Only the lines below starting at the one that contains "## Çalıştırma" and ending at the one that contains "URL silmenizi sağlar. |" are to be reproduced, exactly and with both ends kept.

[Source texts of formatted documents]
________________________________________

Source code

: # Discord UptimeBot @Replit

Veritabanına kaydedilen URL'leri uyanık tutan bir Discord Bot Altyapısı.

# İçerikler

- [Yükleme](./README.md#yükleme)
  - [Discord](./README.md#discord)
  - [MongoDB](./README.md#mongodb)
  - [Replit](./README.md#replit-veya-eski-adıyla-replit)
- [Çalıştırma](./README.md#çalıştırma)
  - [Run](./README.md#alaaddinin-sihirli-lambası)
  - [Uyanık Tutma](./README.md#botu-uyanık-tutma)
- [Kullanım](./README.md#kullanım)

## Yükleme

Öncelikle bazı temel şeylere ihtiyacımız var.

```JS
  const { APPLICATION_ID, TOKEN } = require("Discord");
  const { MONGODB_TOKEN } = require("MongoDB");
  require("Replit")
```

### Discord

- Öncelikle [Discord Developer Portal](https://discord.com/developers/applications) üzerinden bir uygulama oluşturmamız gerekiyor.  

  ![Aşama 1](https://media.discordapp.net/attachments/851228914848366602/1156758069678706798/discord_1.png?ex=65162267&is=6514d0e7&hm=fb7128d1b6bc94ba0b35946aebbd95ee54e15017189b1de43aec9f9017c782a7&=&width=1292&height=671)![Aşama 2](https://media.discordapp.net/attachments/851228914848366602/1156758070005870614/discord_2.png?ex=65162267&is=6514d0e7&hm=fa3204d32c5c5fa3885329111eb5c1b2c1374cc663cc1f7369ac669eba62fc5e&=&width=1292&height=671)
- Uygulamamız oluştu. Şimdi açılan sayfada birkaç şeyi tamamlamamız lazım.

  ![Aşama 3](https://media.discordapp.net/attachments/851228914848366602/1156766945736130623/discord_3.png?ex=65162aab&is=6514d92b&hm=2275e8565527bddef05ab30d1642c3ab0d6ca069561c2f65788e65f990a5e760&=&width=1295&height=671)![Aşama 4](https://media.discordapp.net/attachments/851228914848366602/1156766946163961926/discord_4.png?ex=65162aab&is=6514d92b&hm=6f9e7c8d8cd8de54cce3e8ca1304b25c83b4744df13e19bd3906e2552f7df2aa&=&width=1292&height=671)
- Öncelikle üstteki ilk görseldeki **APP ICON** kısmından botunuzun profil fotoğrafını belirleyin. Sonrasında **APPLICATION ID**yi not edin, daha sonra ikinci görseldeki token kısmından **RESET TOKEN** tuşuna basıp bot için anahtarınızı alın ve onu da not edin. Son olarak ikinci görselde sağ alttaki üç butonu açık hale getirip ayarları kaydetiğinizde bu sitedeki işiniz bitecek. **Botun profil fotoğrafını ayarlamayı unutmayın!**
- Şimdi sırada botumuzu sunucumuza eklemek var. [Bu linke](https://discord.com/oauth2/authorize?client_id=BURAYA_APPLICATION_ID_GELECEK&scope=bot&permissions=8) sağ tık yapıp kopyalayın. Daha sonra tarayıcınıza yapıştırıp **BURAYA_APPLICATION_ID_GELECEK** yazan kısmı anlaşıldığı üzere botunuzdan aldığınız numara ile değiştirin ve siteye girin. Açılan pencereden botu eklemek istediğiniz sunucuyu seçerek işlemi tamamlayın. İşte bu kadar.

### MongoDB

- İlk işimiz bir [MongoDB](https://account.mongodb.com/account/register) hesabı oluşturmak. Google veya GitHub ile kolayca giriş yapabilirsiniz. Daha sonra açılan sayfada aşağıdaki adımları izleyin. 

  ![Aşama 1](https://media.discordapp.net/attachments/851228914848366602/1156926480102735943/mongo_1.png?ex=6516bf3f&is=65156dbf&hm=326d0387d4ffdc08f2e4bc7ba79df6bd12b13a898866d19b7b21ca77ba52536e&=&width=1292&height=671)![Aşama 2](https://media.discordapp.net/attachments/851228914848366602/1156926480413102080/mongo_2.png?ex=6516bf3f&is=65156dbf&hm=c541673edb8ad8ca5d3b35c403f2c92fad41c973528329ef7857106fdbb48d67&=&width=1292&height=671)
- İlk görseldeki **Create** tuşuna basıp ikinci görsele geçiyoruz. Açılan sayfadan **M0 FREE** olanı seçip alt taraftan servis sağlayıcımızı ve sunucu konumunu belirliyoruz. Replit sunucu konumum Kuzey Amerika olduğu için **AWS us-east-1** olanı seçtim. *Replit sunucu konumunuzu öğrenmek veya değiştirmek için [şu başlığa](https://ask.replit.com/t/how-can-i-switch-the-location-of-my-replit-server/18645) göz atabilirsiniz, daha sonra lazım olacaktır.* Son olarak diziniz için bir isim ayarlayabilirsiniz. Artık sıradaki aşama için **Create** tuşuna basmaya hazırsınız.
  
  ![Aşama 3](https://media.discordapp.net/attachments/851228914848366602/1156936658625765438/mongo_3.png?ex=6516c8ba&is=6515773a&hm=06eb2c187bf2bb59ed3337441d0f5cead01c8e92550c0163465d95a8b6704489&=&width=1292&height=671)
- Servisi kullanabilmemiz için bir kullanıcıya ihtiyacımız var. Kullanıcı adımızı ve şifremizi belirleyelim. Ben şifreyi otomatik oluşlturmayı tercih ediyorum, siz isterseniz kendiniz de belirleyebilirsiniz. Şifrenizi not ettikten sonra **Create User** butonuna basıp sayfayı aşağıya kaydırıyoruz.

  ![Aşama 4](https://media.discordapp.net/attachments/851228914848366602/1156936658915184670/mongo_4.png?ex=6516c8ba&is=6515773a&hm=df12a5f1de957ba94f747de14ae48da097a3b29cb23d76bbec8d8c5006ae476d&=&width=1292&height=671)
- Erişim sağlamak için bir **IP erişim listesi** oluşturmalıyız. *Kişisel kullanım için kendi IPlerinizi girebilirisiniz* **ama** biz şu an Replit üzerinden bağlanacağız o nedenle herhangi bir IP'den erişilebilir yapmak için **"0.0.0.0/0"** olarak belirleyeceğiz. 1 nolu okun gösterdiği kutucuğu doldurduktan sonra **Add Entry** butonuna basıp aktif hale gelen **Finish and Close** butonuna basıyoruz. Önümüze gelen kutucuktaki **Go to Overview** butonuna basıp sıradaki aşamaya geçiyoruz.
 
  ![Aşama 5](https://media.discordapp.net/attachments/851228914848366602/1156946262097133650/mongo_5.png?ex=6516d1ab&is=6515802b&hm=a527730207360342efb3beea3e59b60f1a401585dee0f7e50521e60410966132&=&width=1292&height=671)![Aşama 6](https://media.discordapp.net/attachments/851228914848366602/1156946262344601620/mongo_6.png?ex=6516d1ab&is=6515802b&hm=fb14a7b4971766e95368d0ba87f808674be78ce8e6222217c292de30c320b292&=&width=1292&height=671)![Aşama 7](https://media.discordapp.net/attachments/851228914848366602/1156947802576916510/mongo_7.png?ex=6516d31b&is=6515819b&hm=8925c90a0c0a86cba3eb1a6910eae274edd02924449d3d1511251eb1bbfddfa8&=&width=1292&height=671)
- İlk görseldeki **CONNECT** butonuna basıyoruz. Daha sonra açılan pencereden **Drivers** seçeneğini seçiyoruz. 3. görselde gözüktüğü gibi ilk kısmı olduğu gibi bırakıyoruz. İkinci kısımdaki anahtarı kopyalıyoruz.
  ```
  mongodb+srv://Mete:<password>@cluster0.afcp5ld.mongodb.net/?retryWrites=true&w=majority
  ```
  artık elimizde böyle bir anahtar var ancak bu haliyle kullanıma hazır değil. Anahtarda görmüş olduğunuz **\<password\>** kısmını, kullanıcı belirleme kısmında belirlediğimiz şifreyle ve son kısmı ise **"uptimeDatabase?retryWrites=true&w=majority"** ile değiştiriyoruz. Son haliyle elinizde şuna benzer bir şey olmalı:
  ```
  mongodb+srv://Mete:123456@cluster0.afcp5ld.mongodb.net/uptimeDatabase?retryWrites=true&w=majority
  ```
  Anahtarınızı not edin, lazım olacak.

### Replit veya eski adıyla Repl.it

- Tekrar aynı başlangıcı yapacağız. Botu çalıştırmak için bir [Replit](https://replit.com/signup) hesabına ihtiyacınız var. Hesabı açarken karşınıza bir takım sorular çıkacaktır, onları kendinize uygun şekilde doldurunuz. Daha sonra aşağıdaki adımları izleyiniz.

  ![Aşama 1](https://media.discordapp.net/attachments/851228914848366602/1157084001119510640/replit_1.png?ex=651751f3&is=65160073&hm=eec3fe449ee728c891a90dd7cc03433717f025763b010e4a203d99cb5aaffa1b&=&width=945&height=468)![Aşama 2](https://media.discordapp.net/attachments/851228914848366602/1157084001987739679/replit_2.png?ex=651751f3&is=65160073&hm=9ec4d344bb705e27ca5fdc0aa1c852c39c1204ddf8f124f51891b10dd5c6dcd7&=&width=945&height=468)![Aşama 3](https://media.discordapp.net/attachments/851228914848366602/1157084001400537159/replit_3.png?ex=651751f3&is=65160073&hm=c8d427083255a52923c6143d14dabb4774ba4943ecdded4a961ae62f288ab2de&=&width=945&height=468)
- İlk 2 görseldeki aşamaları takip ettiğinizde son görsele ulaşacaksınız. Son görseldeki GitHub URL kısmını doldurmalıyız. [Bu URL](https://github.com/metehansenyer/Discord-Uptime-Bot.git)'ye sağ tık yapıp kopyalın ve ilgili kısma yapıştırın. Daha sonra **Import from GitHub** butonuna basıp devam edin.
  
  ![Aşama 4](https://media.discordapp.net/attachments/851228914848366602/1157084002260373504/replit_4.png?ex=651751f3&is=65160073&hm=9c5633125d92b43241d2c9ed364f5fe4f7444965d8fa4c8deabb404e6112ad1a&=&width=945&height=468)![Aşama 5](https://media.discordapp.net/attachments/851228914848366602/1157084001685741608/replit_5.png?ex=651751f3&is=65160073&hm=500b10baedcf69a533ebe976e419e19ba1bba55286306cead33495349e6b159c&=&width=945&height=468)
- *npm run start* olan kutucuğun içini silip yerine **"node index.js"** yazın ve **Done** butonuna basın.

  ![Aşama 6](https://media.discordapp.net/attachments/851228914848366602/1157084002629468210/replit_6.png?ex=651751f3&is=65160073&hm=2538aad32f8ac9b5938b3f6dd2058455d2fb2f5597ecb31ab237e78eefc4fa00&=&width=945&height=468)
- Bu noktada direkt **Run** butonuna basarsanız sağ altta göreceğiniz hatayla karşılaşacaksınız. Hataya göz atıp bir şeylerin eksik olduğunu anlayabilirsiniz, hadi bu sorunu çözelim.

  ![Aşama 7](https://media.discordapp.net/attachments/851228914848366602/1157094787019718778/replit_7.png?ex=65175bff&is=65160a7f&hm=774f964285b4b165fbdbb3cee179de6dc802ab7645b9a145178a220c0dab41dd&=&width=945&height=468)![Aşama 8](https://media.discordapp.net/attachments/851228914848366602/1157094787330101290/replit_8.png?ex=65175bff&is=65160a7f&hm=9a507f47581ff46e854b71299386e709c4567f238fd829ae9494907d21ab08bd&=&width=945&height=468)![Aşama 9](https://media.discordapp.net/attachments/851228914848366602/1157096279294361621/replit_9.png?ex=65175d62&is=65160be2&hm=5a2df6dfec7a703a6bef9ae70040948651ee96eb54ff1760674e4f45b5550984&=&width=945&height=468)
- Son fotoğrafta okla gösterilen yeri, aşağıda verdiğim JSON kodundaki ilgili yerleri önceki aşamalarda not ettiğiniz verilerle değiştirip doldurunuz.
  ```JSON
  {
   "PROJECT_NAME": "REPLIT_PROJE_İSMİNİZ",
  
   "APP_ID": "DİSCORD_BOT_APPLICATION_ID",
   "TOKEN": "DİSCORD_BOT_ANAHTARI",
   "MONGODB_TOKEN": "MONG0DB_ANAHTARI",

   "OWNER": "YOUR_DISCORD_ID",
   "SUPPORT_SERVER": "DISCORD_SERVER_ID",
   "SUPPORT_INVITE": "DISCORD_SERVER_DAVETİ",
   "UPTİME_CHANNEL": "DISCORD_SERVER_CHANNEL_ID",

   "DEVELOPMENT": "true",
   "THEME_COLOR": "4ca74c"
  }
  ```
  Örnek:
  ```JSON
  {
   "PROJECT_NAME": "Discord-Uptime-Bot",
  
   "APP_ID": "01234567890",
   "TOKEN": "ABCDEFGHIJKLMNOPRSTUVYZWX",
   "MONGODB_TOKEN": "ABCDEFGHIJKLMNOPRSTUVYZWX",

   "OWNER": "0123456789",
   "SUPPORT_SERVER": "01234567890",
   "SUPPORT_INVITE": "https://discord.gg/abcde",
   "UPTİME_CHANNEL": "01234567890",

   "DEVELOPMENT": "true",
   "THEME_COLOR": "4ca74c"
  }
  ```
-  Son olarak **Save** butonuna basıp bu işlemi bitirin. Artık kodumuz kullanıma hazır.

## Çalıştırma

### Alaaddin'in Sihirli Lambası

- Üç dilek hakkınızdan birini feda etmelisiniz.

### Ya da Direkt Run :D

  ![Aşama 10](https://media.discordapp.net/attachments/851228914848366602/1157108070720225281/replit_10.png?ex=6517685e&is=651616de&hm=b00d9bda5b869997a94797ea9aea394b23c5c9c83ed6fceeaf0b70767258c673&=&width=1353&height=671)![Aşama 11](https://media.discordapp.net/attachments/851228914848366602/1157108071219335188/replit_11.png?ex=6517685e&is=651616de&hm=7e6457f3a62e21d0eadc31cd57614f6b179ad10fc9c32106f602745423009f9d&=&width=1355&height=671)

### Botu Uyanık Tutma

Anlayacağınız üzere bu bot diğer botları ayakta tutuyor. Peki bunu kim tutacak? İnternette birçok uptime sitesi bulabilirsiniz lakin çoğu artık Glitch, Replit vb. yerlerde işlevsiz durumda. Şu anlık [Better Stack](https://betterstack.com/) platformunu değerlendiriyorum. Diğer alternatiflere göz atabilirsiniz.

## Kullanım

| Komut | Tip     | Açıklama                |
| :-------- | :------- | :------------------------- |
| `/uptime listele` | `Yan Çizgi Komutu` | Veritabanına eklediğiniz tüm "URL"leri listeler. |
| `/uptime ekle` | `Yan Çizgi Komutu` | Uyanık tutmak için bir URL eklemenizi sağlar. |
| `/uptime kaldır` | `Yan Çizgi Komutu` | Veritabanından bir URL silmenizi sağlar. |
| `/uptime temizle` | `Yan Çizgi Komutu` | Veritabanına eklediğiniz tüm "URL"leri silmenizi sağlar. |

________________________________________

• RESPONSE AREA
## Çalıştırma

### Alaaddin'in Sihirli Lambası

- Üç dilek hakkınızdan birini feda etmelisiniz.

### Ya da Direkt Run :D

  ![Aşama 10](https://media.discordapp.net/attachments/851228914848366602/1157108070720225281/replit_10.png?ex=6517685e&is=651616de&hm=b00d9bda5b869997a94797ea9aea394b23c5c9c83ed6fceeaf0b70767258c673&=&width=1353&height=671)![Aşama 11](https://media.discordapp.net/attachments/851228914848366602/1157108071219335188/replit_11.png?ex=6517685e&is=651616de&hm=7e6457f3a62e21d0eadc31cd57614f6b179ad10fc9c32106f602745423009f9d&=&width=1355&height=671)

### Botu Uyanık Tutma

Anlayacağınız üzere bu bot diğer botları ayakta tutuyor. Peki bunu kim tutacak? İnternette birçok uptime sitesi bulabilirsiniz lakin çoğu artık Glitch, Replit vb. yerlerde işlevsiz durumda. Şu anlık [Better Stack](https://betterstack.com/) platformunu değerlendiriyorum. Diğer alternatiflere göz atabilirsiniz.

## Kullanım

| Komut | Tip     | Açıklama                |
| :-------- | :------- | :------------------------- |
| `/uptime listele` | `Yan Çizgi Komutu` | Veritabanına eklediğiniz tüm "URL"leri listeler. |
| `/uptime ekle` | `Yan Çizgi Komutu` | Uyanık tutmak için bir URL eklemenizi sağlar. |
| `/uptime kaldır` | `Yan Çizgi Komutu` | Veritabanından bir URL silmenizi sağlar. |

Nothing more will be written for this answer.